Give again, word for word, each line of the data from the first through the one containing "Gio Della-Libera\\". Pictures stay out.

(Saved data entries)
'''
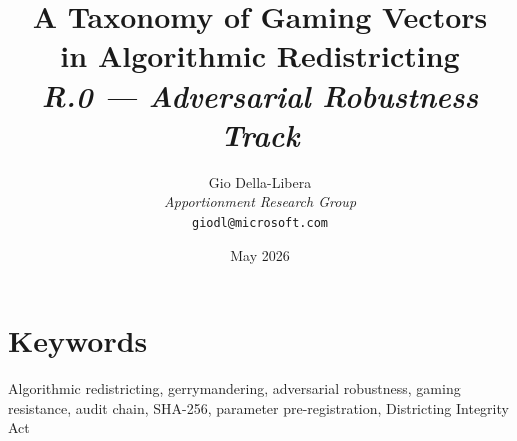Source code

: \documentclass[12pt]{article}
\title{%
  \textbf{A Taxonomy of Gaming Vectors\\
  in Algorithmic Redistricting}\\[0.8em]
  \normalsize\textit{R.0 --- Adversarial Robustness Track}%
}
\author{%
  Gio Della-Libera\\
  \textit{Apportionment Research Group}\\
  \small\texttt{giodl@microsoft.com}
}
\date{May 2026}
\begin{document}
\maketitle

\begin{abstract}

\end{abstract}

\section*{Keywords}
Algorithmic redistricting, gerrymandering, adversarial robustness,
gaming resistance, audit chain, SHA-256, parameter pre-registration,
Districting Integrity Act

\tableofcontents
\newpage













\end{document}
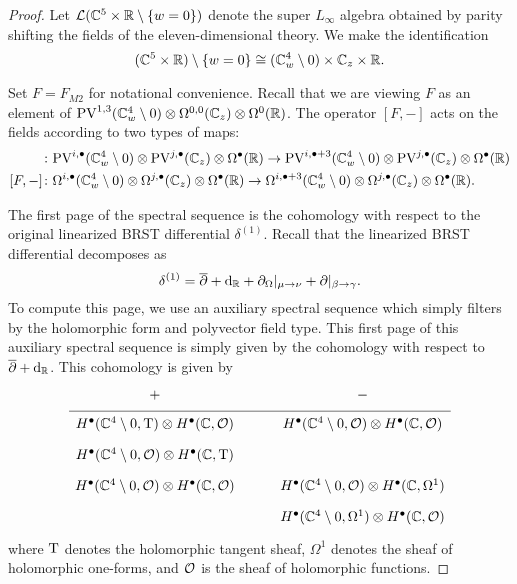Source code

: \begin{proof}
Let $\mathcal L(\mathbb C^5 \times \mathbb R \setminus \{w=0\})$ denote the super $L_\infty$ algebra obtained by parity shifting the fields of the eleven-dimensional theory. 
We make the identification 
\[
(\mathbb C^5 \times \mathbb R) \setminus \{w=0\} \cong (\mathbb C_w^4 \setminus 0) \times \mathbb C_z \times \mathbb R .
\]

Set $F = F_{M2}$ for notational convenience. Recall that we are viewing $F$ as an element of ${\rm PV}^{1,3}(\mathbb C_w^4 \setminus 0) \otimes \Omega^{0,0}(\mathbb C_z) \otimes \Omega^0(\mathbb R)$. 
The operator $[F,-]$ acts on the fields according to two types of maps:
\begin{align*}
[F ,-] & \colon \PV^{i,\bu}(\CC^4_w \setminus 0) \otimes \PV^{j,\bu} (\CC_z) \otimes \Omega^\bu (\RR) \to \PV^{i,\bu+3}(\CC^4_w \setminus 0) \otimes \PV^{j,\bu} (\CC_z) \otimes \Omega^\bu (\RR) \\
[F,-] & \colon \Omega^{i,\bu}(\CC^4_w \setminus 0) \otimes \Omega^{j,\bu} (\CC_z) \otimes \Omega^\bu (\RR) \to \Omega^{i,\bu+3}(\CC^4_w \setminus 0) \otimes \Omega^{j,\bu} (\CC_z) \otimes \Omega^\bu (\RR).
\end{align*}



The first page of the spectral sequence is the cohomology with respect to the original linearized BRST differential $\delta^{(1)}$. 
Recall that the linearized BRST differential decomposes as
\[
\delta^{(1)} = \overline{\partial} + {\rm d}_{\mathbb R} + \partial_{\Omega} |_{\mu \to \nu} + \partial |_{\beta \to \gamma}  .
\]
To compute this page, we use an auxiliary spectral sequence which simply filters by the holomorphic form and polyvector field type. 
This first page of this auxiliary spectral sequence is simply given by the cohomology with respect to $\overline{\partial} + {\rm d}_{\mathbb R}$. 
This cohomology is given by
\begin{equation}
  \label{eqn:ads4ss} 
  \begin{tikzcd}[row sep = 1 ex]
    + & - \\ \hline
H^\bu(\CC^4\setminus 0, \T) \otimes H^\bu(\CC, \cO) & H^\bu(\CC^4 \setminus 0, \cO) \otimes H^\bu(\CC, \cO) \\
H^\bu(\CC^4\setminus 0, \cO) \otimes H^\bu(\CC, \T) \\
H^\bu(\CC^4\setminus 0, \cO) \otimes H^\bu(\CC, \cO) & H^\bu(\CC^4\setminus 0, \cO) \otimes H^\bu(\CC, \Omega^1) \\ & H^\bu(\CC^4\setminus 0, \Omega^1) \otimes H^\bu(\CC, \cO)  
\end{tikzcd}
\end{equation}
where ${\rm T}$ denotes the holomorphic tangent sheaf, $\Omega^1$ denotes the sheaf of holomorphic one-forms, and $\mathcal O$ is the sheaf of holomorphic functions.


\end{proof}

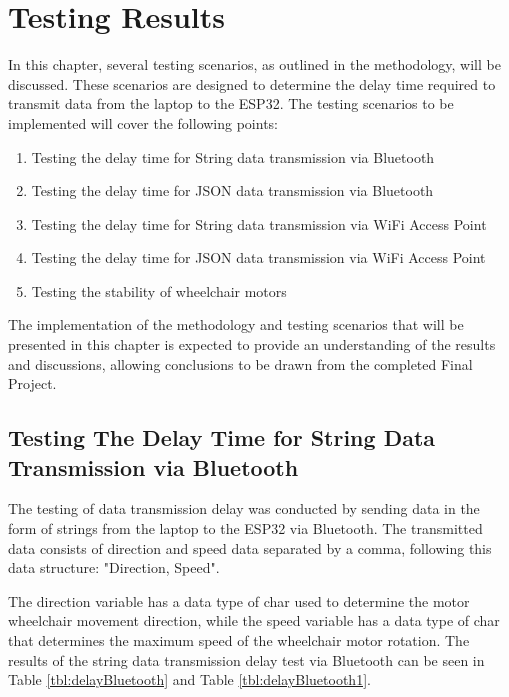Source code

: \section{Testing Results}
\label{sec:hasil pengujian}

In this chapter, several testing scenarios, as outlined in the methodology, will be discussed. These scenarios are designed to determine the delay time required to transmit data from the laptop to the ESP32. The testing scenarios to be implemented will cover the following points:

\begin{enumerate}
  \item Testing the delay time for String data transmission via Bluetooth
  \item Testing the delay time for JSON data transmission via Bluetooth
  \item Testing the delay time for String data transmission via WiFi Access Point
  \item Testing the delay time for JSON data transmission via WiFi Access Point
  \item Testing the stability of wheelchair motors
\end{enumerate}

The implementation of the methodology and testing scenarios that will be presented in this chapter is expected to provide an understanding of the results and discussions, allowing conclusions to be drawn from the completed Final Project.

\subsection{Testing The Delay Time for String Data Transmission via Bluetooth}

The testing of data transmission delay was conducted by sending data in the form of strings from the laptop to the ESP32 via Bluetooth. The transmitted data consists of direction and speed data separated by a comma, following this data structure: "Direction, Speed".

The direction variable has a data type of char used to determine the motor wheelchair movement direction, while the speed variable has a data type of char that determines the maximum speed of the wheelchair motor rotation. The results of the string data transmission delay test via Bluetooth can be seen in Table \ref{tbl:delayBluetooth} and Table \ref{tbl:delayBluetooth1}.

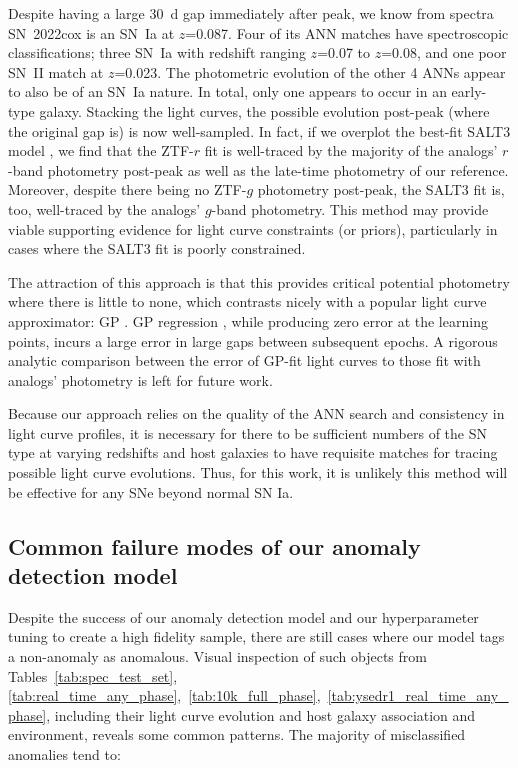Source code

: \documentclass[twocolumn]{aastex63}
\begin{document}
Despite having a large 30~d gap immediately after peak, we know from spectra SN~2022cox is an SN~Ia at $z$=0.087. Four of its ANN matches have spectroscopic classifications; three SN~Ia with redshift ranging $z$=0.07 to $z$=0.08, and one poor SN~II match at $z$=0.023. The photometric evolution of the other 4 ANNs appear to also be of an SN~Ia nature. In total, only one appears to occur in an early-type galaxy. Stacking the light curves, the possible evolution post-peak (where the original gap is) is now well-sampled. In fact, if we overplot the best-fit SALT3 model \citep{Kenworthy2021}, we find that the ZTF-$r$ fit is well-traced by the majority of the analogs' $r$-band photometry post-peak as well as the late-time photometry of our reference. Moreover, despite there being no ZTF-$g$ photometry post-peak, the SALT3 fit is, too, well-traced by the analogs' $g$-band photometry. This method may provide viable supporting evidence for light curve constraints (or priors), particularly in cases where the SALT3 fit is poorly constrained.  \par

The attraction of this approach is that this provides critical potential photometry where there is little to none, which contrasts nicely with a popular light curve approximator: GP \citep{Boone2019,Demianenko2022,2022Gagliano_CCA}. GP regression \citep{Rasmussen2005}, while producing zero error at the learning points, incurs a large error in large gaps between subsequent epochs. A rigorous analytic comparison between the error of GP-fit light curves to those fit with analogs' photometry is left for future work. \par

Because our approach relies on the quality of the ANN search and consistency in light curve profiles, it is necessary for there to be sufficient numbers of the SN type at varying redshifts and host galaxies to have requisite matches for tracing possible light curve evolutions. Thus, for this work, it is unlikely this method will be effective for any SNe beyond normal SN Ia. \par


\subsection{Common failure modes of our anomaly detection model} \label{subsec:ad_failures}


Despite the success of our anomaly detection model and our hyperparameter tuning to create a high fidelity sample, there are still cases where our model tags a non-anomaly as anomalous. Visual inspection of such objects from Tables~\ref{tab:spec_test_set}, \ref{tab:real_time_any_phase},~\ref{tab:10k_full_phase},~\ref{tab:ysedr1_real_time_any_phase}, including their light curve evolution and host galaxy association and environment, reveals some common patterns. The majority of misclassified anomalies tend to:
\end{document}
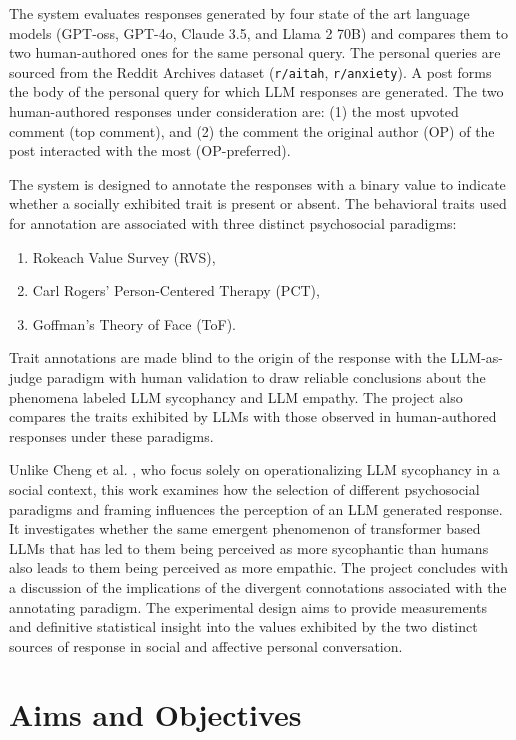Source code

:\bigskip The system evaluates responses generated by four state of the art language models (GPT-oss, GPT-4o, Claude 3.5, and Llama 2 70B) and compares them to two human-authored ones for the same personal query. The personal queries are sourced from the Reddit Archives dataset (\texttt{r/aitah}, \texttt{r/anxiety}). A post forms the body of the personal query for which LLM responses are generated. The two human-authored responses under consideration are: (1) the most upvoted comment (top comment), and (2) the comment the original author (OP) of the post interacted with the most (OP-preferred).


The system is designed to annotate the responses with a binary value to indicate whether a socially exhibited trait is present or absent. The behavioral traits used for annotation are associated with three distinct psychosocial paradigms:
\begin{enumerate}
\setlength{\itemsep}{0pt}
\setlength{\parskip}{0pt}
\item Rokeach Value Survey (RVS),
\item Carl Rogers' Person-Centered Therapy (PCT),
\item Goffman's Theory of Face (ToF).
\end{enumerate}

Trait annotations are made blind to the origin of the response with the LLM-as-judge paradigm with human validation to draw reliable conclusions about the phenomena labeled LLM sycophancy and LLM empathy. The project also compares the traits exhibited by LLMs with those observed in human-authored responses under these paradigms.

Unlike Cheng et al. \cite{cheng-etal-sycophancy}, who focus solely on operationalizing LLM sycophancy in a social context, this work examines how the selection of different psychosocial paradigms and framing influences the perception of an LLM generated response. It investigates whether the same emergent phenomenon of transformer based LLMs that has led to them being perceived as more sycophantic than humans also leads to them being perceived as more empathic. The project concludes with a discussion of the implications of the divergent connotations associated with the annotating paradigm. The experimental design aims to provide measurements and definitive statistical insight into the values exhibited by the two distinct sources of response in social and affective personal conversation.

\section{Aims and Objectives}

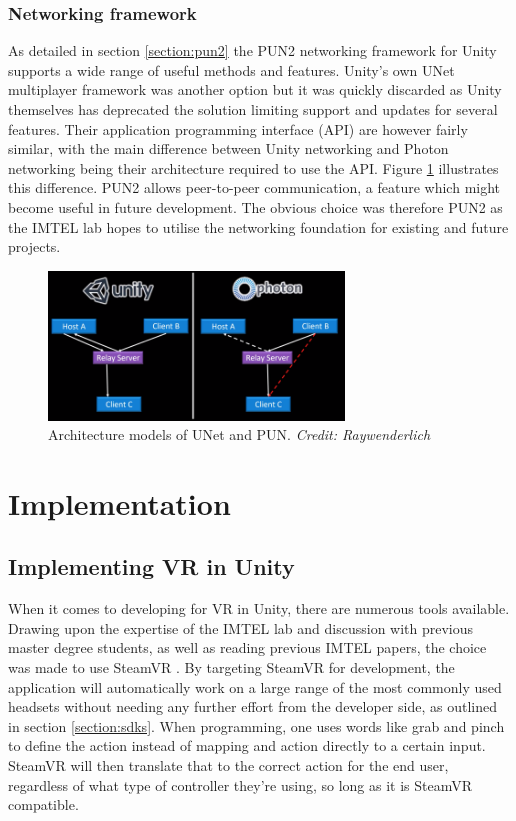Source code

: \subsubsection{Networking framework}
As detailed in section \ref{section:pun2} the PUN2 networking framework for Unity supports a wide range of useful methods and features. Unity's own UNet multiplayer framework  was another option but it was quickly discarded as Unity themselves has deprecated the solution limiting support and updates for several features. Their application programming interface (API) are however fairly similar, with the main difference between Unity networking and Photon networking being their architecture required to use the API. Figure \ref{fig:phase1_unetVSpun} illustrates this difference. PUN2 allows peer-to-peer communication, a feature which might become useful in future development.  
The obvious choice was therefore PUN2 as the IMTEL lab hopes to utilise the networking foundation for existing and future projects.   

\begin{figure}[]
  \centering
    \captionsetup{width=.7\linewidth}
    \includegraphics[width=0.7\textwidth]{fig/phase_1/punVSunet.png}
 \caption{Architecture models of UNet and PUN. \textit{Credit: Raywenderlich}}
\label{fig:phase1_unetVSpun}
\end{figure}



\section{Implementation}

\subsection{Implementing VR in Unity}
When it comes to developing for VR in Unity, there are numerous tools available. Drawing upon the expertise of the IMTEL lab and discussion with previous master degree students, as well as reading previous IMTEL papers, the choice was made to use SteamVR \cite{steamVR}\cite{steamVRAPI}. By targeting SteamVR for development, the application will automatically work on a large range of the most commonly used headsets without needing any further effort from the developer side, as outlined in section \ref{section:sdks}. When programming, one uses words like grab and pinch to define the action instead of mapping and action directly to a certain input. SteamVR will then translate that to the correct action for the end user, regardless of what type of controller they're using, so long as it is SteamVR compatible.

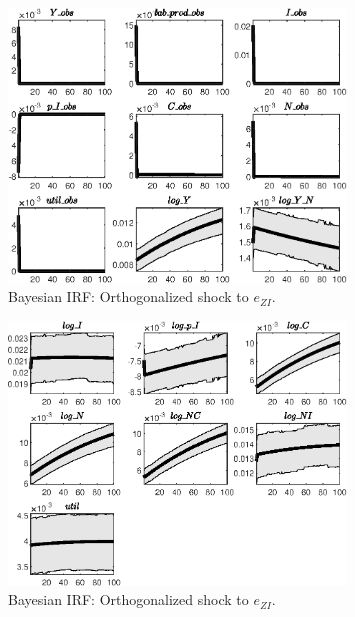 \begin{figure}[H]
\centering 
\includegraphics[width=0.80\textwidth]{BRS_imp_mobility_alt/Output/BRS_imp_mobility_alt_Bayesian_IRF_e_ZI_1}
\caption{Bayesian IRF: Orthogonalized shock to ${e_{ZI}}$.}
\label{Fig:BayesianIRF:e_ZI:1}
\end{figure}
 
\begin{figure}[H]
\centering 
\includegraphics[width=0.80\textwidth]{BRS_imp_mobility_alt/Output/BRS_imp_mobility_alt_Bayesian_IRF_e_ZI_2}
\caption{Bayesian IRF: Orthogonalized shock to ${e_{ZI}}$.}
\label{Fig:BayesianIRF:e_ZI:2}
\end{figure}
'''
**Answer section:**
Source code

: \documentclass[12pt]{article}
\title{%
  \textbf{A Taxonomy of Gaming Vectors\\
  in Algorithmic Redistricting}\\[0.8em]
  \normalsize\textit{R.0 --- Adversarial Robustness Track}%
}
\author{%
  Gio Della-Libera\\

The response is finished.